U.S. Supreme Court nominee Brett Kavanaugh has had a long career on the bench, leaving a lengthy paper trail for senators to examine during the upcoming confirmation process. But one part of his résumé doesn’t require reams of disclosures: his financial history.
Disclosure forms obtained by OpenSecrets indicate that Kavanaugh appears to be low on assets and investments despite taking on a variety of positions before President Donald Trump picked him to fill Anthony Kennedy’s soon-to-be vacant seat.
In his most recent filing, Kavanaugh reported working as a lecturer at Harvard Law School, a director at the Washington Jesuit Academy, an adviser at the American Law Institute and a basketball coach at the Blessed Sacrament School. In addition to his regular pay as a judge, he said he brought in about $27,500 in non-investment income, received no reportable gifts and had one loan that he recently paid off in full.
The 53-year-old added that he had up to $65,000 in assets, a designation that doesn’t necessarily include items like mortgages or cars.
Kavanaugh lives with his wife, Ashley, and two daughters, Margaret and Liza, in Maryland.
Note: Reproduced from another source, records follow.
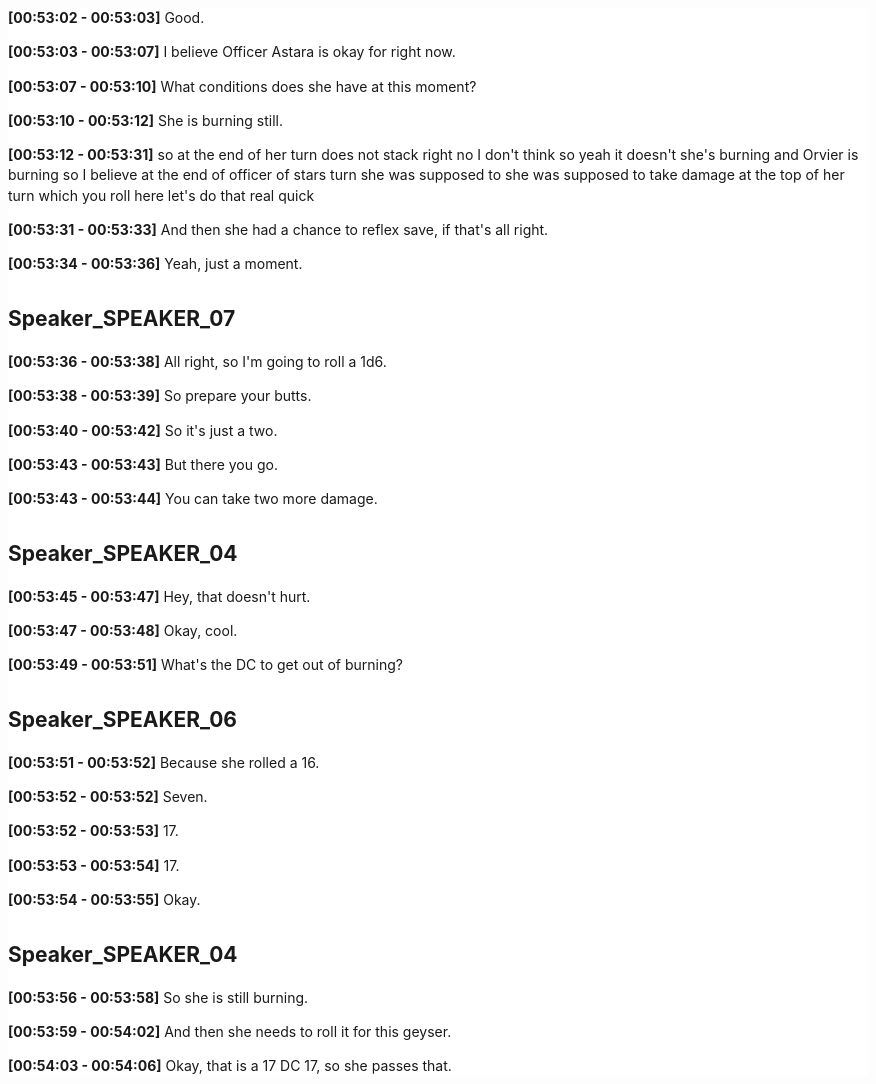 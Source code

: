 **[00:53:02 - 00:53:03]** Good.

**[00:53:03 - 00:53:07]** I believe Officer Astara is okay for right now.

**[00:53:07 - 00:53:10]** What conditions does she have at this moment?

**[00:53:10 - 00:53:12]** She is burning still.

**[00:53:12 - 00:53:31]** so at the end of her turn does not stack right no I don't think so yeah it doesn't she's burning and Orvier is burning so I believe at the end of officer of stars turn she was supposed to she was supposed to take damage at the top of her turn which you roll here let's do that real quick

**[00:53:31 - 00:53:33]** And then she had a chance to reflex save, if that's all right.

**[00:53:34 - 00:53:36]** Yeah, just a moment.


## Speaker_SPEAKER_07

**[00:53:36 - 00:53:38]** All right, so I'm going to roll a 1d6.

**[00:53:38 - 00:53:39]** So prepare your butts.

**[00:53:40 - 00:53:42]** So it's just a two.

**[00:53:43 - 00:53:43]** But there you go.

**[00:53:43 - 00:53:44]** You can take two more damage.


## Speaker_SPEAKER_04

**[00:53:45 - 00:53:47]** Hey, that doesn't hurt.

**[00:53:47 - 00:53:48]** Okay, cool.

**[00:53:49 - 00:53:51]** What's the DC to get out of burning?


## Speaker_SPEAKER_06

**[00:53:51 - 00:53:52]** Because she rolled a 16.

**[00:53:52 - 00:53:52]** Seven.

**[00:53:52 - 00:53:53]** 17.

**[00:53:53 - 00:53:54]** 17.

**[00:53:54 - 00:53:55]** Okay.


## Speaker_SPEAKER_04

**[00:53:56 - 00:53:58]** So she is still burning.

**[00:53:59 - 00:54:02]** And then she needs to roll it for this geyser.

**[00:54:03 - 00:54:06]** Okay, that is a 17 DC 17, so she passes that.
Property records show their home is valued at about $1 million.
Other details about his lifestyle are scarce, but there are a few factors that could explain why Kavanaugh doesn’t have a lot in savings. For one, his house was pricey — it was purchased for $1.2 million, is two stories and has a finished basement. His kids also appear to attend the nearby Blessed Sacrament School, where tuition for Catholic students is about $10,000 a year.
However, Kavanaugh may soon be getting a raise. As an appeals court judge for the District of Columbia Circuit, he currently earns a $220,600 salary. If he joins the bench at the Supreme Court, he’ll enjoy a pay bump: Associate justices take home $255,300 a year, according to the U.S. Courts website.